I find that the more new foods you try, the more adventurous your palate gets. I think this goes for kids and adults alike, which is why I am pretty insistent that my kids try new things all the time. And I do find that they will not only try, but get excited about trying, new things. Once I brought home leftover flatbread with duck, figs, and blue cheese. Not really standard K-5 fare, but Ethan, upon learning there was blue cheese involved, asked to try it and devoured all of it for lunch the next day.
The truth is tastes change—with exposure, with time, and even with practice. If my kids don't take to something right away, I'll often keep making it, sometimes with different variations, knowing that their tastes can shift. I recently read that kids need to eat the same new food (prepared the same way) something like six times before they will accept it into their eating repertoire. It makes me a little sad to hear parents categorically say things like, "He won't eat it. He doesn't like corn/carrots/mushrooms, etc." I tend to think, "He may not like it yet, but he hasn't eaten this particular dish yet." Who knows?
Over time our tastes mature. I love a big vodka martini now, but as a child it would have made me gag. As a child, I thought Domino's pizza sauce was spicy. Now, I will happily eat things so hot they make me sweat and cry simultaneously. As a child, I did not favor beets or pretty much anything in orange hues (winter squash, rutabaga, cooked carrots). As an adult, beets became a favorite veggie for me without any effort. I had to work a little to like the orange things.

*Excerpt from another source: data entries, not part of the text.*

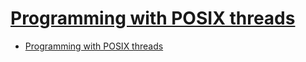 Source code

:# [Programming with POSIX threads](https://isbn.nu/9780201633924)

- [Programming with POSIX threads](#programming-with-posix-threads)
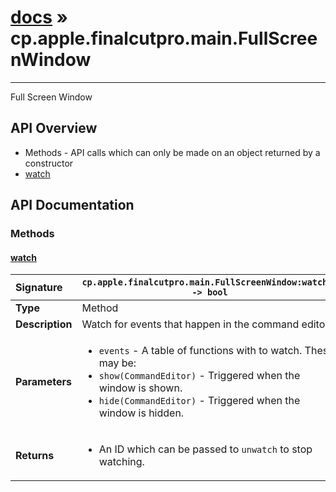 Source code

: # [docs](index.md) » cp.apple.finalcutpro.main.FullScreenWindow
---

Full Screen Window

## API Overview
* Methods - API calls which can only be made on an object returned by a constructor
 * [watch](#watch)

## API Documentation

### Methods

#### [watch](#watch)
| <span style="float: left;">**Signature**</span> | <span style="float: left;">`cp.apple.finalcutpro.main.FullScreenWindow:watch() -> bool` </span>                                                          |
| -----------------------------------------------------|---------------------------------------------------------------------------------------------------------|
| **Type**                                             | Method                                                                                         |
| **Description**                                      | Watch for events that happen in the command editor                                                                                         |
| **Parameters**                                       | <ul><li>`events` - A table of functions with to watch. These may be:</li><li>  `show(CommandEditor)` - Triggered when the window is shown.</li><li>  `hide(CommandEditor)` - Triggered when the window is hidden.</li></ul> |
| **Returns**                                          | <ul><li>An ID which can be passed to `unwatch` to stop watching.</li></ul>          |

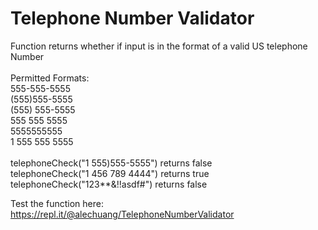 # Telephone Number Validator

Function returns whether if input is in the format of a valid US telephone Number<br><br>
Permitted Formats:<br>
555-555-5555 <br>
(555)555-5555 <br>
(555) 555-5555 <br>
555 555 5555 <br>
5555555555 <br>
1 555 555 5555 <br><br>
telephoneCheck("1 555)555-5555") returns false <br>
telephoneCheck("1 456 789 4444") returns true <br>
telephoneCheck("123**&!!asdf#") returns false<br>

Test the function here: https://repl.it/@alechuang/TelephoneNumberValidator


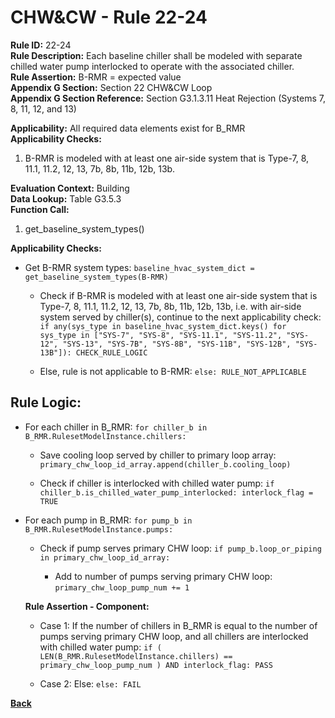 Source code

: 
# CHW&CW - Rule 22-24  

**Rule ID:** 22-24  
**Rule Description:** Each baseline chiller shall be modeled with separate chilled water pump interlocked to operate with the associated chiller.  
**Rule Assertion:** B-RMR = expected value  
**Appendix G Section:** Section 22 CHW&CW Loop  
**Appendix G Section Reference:** Section G3.1.3.11 Heat Rejection (Systems 7, 8, 11, 12, and 13)  

**Applicability:** All required data elements exist for B_RMR  
**Applicability Checks:**  

1. B-RMR is modeled with at least one air-side system that is Type-7, 8, 11.1, 11.2, 12, 13, 7b, 8b, 11b, 12b, 13b.

**Evaluation Context:** Building  
**Data Lookup:** Table G3.5.3  
**Function Call:**  

1. get_baseline_system_types()

**Applicability Checks:**  

- Get B-RMR system types: `baseline_hvac_system_dict = get_baseline_system_types(B-RMR)`

  - Check if B-RMR is modeled with at least one air-side system that is Type-7, 8, 11.1, 11.2, 12, 13, 7b, 8b, 11b, 12b, 13b, i.e. with air-side system served by chiller(s), continue to the next applicability check: `if any(sys_type in baseline_hvac_system_dict.keys() for sys_type in ["SYS-7", "SYS-8", "SYS-11.1", "SYS-11.2", "SYS-12", "SYS-13", "SYS-7B", "SYS-8B", "SYS-11B", "SYS-12B", "SYS-13B"]): CHECK_RULE_LOGIC`

  - Else, rule is not applicable to B-RMR: `else: RULE_NOT_APPLICABLE`

## Rule Logic: 

- For each chiller in B_RMR: `for chiller_b in B_RMR.RulesetModelInstance.chillers:`

  - Save cooling loop served by chiller to primary loop array: `primary_chw_loop_id_array.append(chiller_b.cooling_loop)`

  - Check if chiller is interlocked with chilled water pump: `if chiller_b.is_chilled_water_pump_interlocked: interlock_flag = TRUE`

- For each pump in B_RMR: `for pump_b in B_RMR.RulesetModelInstance.pumps:`

  - Check if pump serves primary CHW loop: `if pump_b.loop_or_piping in primary_chw_loop_id_array:`

    - Add to number of pumps serving primary CHW loop: `primary_chw_loop_pump_num += 1`

  **Rule Assertion - Component:**

  - Case 1: If the number of chillers in B_RMR is equal to the number of pumps serving primary CHW loop, and all chillers are interlocked with chilled water pump: `if ( LEN(B_RMR.RulesetModelInstance.chillers) == primary_chw_loop_pump_num ) AND interlock_flag: PASS`

  - Case 2: Else: `else: FAIL`

**[Back](../_toc.md)**
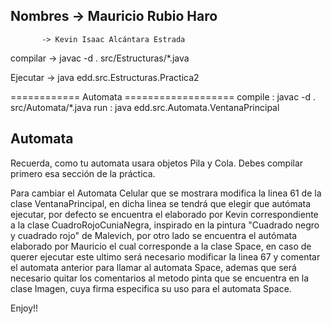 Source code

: ## Nombres -> Mauricio Rubio Haro        
           -> Kevin Isaac Alcántara Estrada

compilar -> javac -d . src/Estructuras/*.java

Ejecutar -> java edd.src.Estructuras.Practica2



============ Automata ===================
compile : javac -d . src/Automata/*.java
run : java edd.src.Automata.VentanaPrincipal



## Automata
Recuerda, como tu automata usara objetos Pila y Cola. Debes compilar primero esa sección de la práctica. 


Para cambiar el Automata Celular que se mostrara modifica la linea 61 de la clase VentanaPrincipal, en dicha
linea se tendrá que elegir que autómata ejecutar, por defecto se encuentra el elaborado por Kevin correspondiente a la clase CuadroRojoCuniaNegra, inspirado en la pintura "Cuadrado negro y cuadrado rojo" de Malevich, por otro lado se encuentra el autómata elaborado por Mauricio el cual corresponde a la clase Space, en caso de querer ejecutar este ultimo será necesario modificar la linea 67 y comentar el automata anterior para llamar al automata Space, ademas que será necesario quitar los comentarios al metodo pinta que se encuentra en la clase Imagen, cuya firma especifica su uso para el automata Space.

Enjoy!!

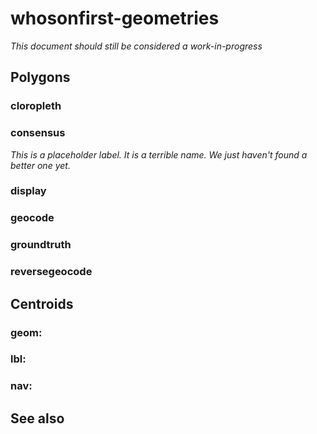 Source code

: # whosonfirst-geometries

_This document should still be considered a work-in-progress_

## Polygons

### cloropleth

### consensus

_This is a placeholder label. It is a terrible name. We just haven't found a better one yet._

### display

### geocode

### groundtruth

### reversegeocode

## Centroids

### geom:

### lbl:

### nav:

## See also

I am a firm believer that you can teach yourself to like new foods. Over the years, especially before I had kids, I would make an annual food resolution which involved adding a new food (generally something I disliked but had nutritional merit) to my diet over the course of a year. I would try a variety of new recipes until I came upon one I liked. Once I found one and became comfortable with the new food then I could expand to other ways of using it.
Eggplant parmesan opened the doors for baingan bharta, chinese eggplants in garlic sauce, baba ghanoush, and eggplant "meatballs." Tofu was tasteless, until I tried it with peanut sauce and broccoli (see below). Now, Sam and Ethan eagerly gobble down sesame fried tofu with asparagus and shiitakes. Grapefruit eluded me, until I found out that if you remove the membrane around each segment, the bitterness I despised disappeared. When I was pregnant with Ethan, I craved pink grapefruit and ate it, peeled like an orange, nearly every day for a time.
I hope that all of you reading this will continue to try new things and encourage your kids to do the same. I know that the next time we go to Zen Gardens in South Burlington, I will be skipping the General Tso Chicken in favor of the house special jelly fish or fried sea cucumber. I am sure if the boys are with me they will ask to try it before I even offer. I love that about them!
Here's one of those gateway recipes I mentioned above.
Broccoli and Tofu in Spicy Peanut Sauce
from The Enchanted Broccoli Forest by Mollie Katzen.
The Sauce
1/2 cup peanut butter, unprocessed is best
1/2 cup hot water
1/4 cup cider vinegar
2 Tbs. tamari or soy sauce
2 Tbs. molasses
1/4 to 1/2 tsp. cayenne pepper
In a small saucepan, whisk together peanut butter and water until uniform. Whisk in remaining ingredients and set aside.
The Saute
1 lb. bunch of fresh broccoli, chopped into flowerettes
3 Tbs. peanut oil (I use much less)
2 tsp. freshly grated ginger root
4 cloves garlic, minced
1 lb. firm tofu, cubed (I like to press this to get some of the water out first)
Salt and pepper
2 cups thinly sliced onion
1 cup coarsely chopped raw peanuts
2-3 Tbs. tamari or soy sauce
2 freshly minced scallions
Directions (paraphrased)
Heat 1 Tbs. oil in a hot wok or saute pan. Add half the garlic and ginger then tofu. Season with salt and pepper. Stir fry 5-8 minutes then transfer to the saucepan of sauce.
Add a little more oil to the pan. Add remaining ginger, garlic and onions. Season with salt and pepper. Stir fry until onions are beginning to get soft. Meanwhile, heat the peanut sauce gently over low heat.
Add broccoli, tamari, and peanuts to the pan and stir fry for 5 minutes or so, until bright green and just tender. Pour sauce over the saute. Sprinkle with scallions. Serve with rice.
The sauce is also great over noodles.